BEGIN AVAILABLE RECORDS

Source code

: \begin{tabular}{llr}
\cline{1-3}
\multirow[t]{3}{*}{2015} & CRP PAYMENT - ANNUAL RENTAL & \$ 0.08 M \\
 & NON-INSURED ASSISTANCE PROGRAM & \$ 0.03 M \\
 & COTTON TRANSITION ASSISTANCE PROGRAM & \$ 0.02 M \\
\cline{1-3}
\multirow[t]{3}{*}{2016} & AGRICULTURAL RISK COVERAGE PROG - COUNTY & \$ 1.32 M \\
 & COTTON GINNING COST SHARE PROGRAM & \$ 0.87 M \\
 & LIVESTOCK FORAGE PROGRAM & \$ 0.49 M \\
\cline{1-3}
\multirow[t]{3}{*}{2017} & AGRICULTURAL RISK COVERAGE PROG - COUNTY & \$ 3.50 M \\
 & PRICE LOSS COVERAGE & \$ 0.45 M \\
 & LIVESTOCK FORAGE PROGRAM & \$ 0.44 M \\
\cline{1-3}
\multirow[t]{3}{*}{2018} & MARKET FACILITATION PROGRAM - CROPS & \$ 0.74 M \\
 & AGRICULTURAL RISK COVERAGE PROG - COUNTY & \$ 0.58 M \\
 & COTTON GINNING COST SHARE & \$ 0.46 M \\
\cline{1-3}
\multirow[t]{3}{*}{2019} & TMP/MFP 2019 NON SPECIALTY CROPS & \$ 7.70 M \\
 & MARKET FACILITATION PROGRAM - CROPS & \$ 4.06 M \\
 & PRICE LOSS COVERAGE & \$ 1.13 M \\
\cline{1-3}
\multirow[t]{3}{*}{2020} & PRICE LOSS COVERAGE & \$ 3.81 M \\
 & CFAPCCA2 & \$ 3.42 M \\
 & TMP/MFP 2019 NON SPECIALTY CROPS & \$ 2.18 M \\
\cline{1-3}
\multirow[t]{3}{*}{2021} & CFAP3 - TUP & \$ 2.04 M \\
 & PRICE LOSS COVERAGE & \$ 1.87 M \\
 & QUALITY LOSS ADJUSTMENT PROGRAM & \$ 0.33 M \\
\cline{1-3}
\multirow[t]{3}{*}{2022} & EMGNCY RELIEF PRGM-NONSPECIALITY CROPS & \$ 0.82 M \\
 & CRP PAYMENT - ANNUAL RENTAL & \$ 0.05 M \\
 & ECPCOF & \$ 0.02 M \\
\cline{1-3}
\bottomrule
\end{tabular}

END AVAILABLE RECORDS

The records above should be set down again word for word.

Source code

: \begin{tabular}{llr}
\cline{1-3}
\multirow[t]{3}{*}{2015} & CRP PAYMENT - ANNUAL RENTAL & \$ 0.08 M \\
 & NON-INSURED ASSISTANCE PROGRAM & \$ 0.03 M \\
 & COTTON TRANSITION ASSISTANCE PROGRAM & \$ 0.02 M \\
\cline{1-3}
\multirow[t]{3}{*}{2016} & AGRICULTURAL RISK COVERAGE PROG - COUNTY & \$ 1.32 M \\
 & COTTON GINNING COST SHARE PROGRAM & \$ 0.87 M \\
 & LIVESTOCK FORAGE PROGRAM & \$ 0.49 M \\
\cline{1-3}
\multirow[t]{3}{*}{2017} & AGRICULTURAL RISK COVERAGE PROG - COUNTY & \$ 3.50 M \\
 & PRICE LOSS COVERAGE & \$ 0.45 M \\
 & LIVESTOCK FORAGE PROGRAM & \$ 0.44 M \\
\cline{1-3}
\multirow[t]{3}{*}{2018} & MARKET FACILITATION PROGRAM - CROPS & \$ 0.74 M \\
 & AGRICULTURAL RISK COVERAGE PROG - COUNTY & \$ 0.58 M \\
 & COTTON GINNING COST SHARE & \$ 0.46 M \\
\cline{1-3}
\multirow[t]{3}{*}{2019} & TMP/MFP 2019 NON SPECIALTY CROPS & \$ 7.70 M \\
 & MARKET FACILITATION PROGRAM - CROPS & \$ 4.06 M \\
 & PRICE LOSS COVERAGE & \$ 1.13 M \\
\cline{1-3}
\multirow[t]{3}{*}{2020} & PRICE LOSS COVERAGE & \$ 3.81 M \\
 & CFAPCCA2 & \$ 3.42 M \\
 & TMP/MFP 2019 NON SPECIALTY CROPS & \$ 2.18 M \\
\cline{1-3}
\multirow[t]{3}{*}{2021} & CFAP3 - TUP & \$ 2.04 M \\
 & PRICE LOSS COVERAGE & \$ 1.87 M \\
 & QUALITY LOSS ADJUSTMENT PROGRAM & \$ 0.33 M \\
\cline{1-3}
\multirow[t]{3}{*}{2022} & EMGNCY RELIEF PRGM-NONSPECIALITY CROPS & \$ 0.82 M \\
 & CRP PAYMENT - ANNUAL RENTAL & \$ 0.05 M \\
 & ECPCOF & \$ 0.02 M \\
\cline{1-3}
\bottomrule
\end{tabular}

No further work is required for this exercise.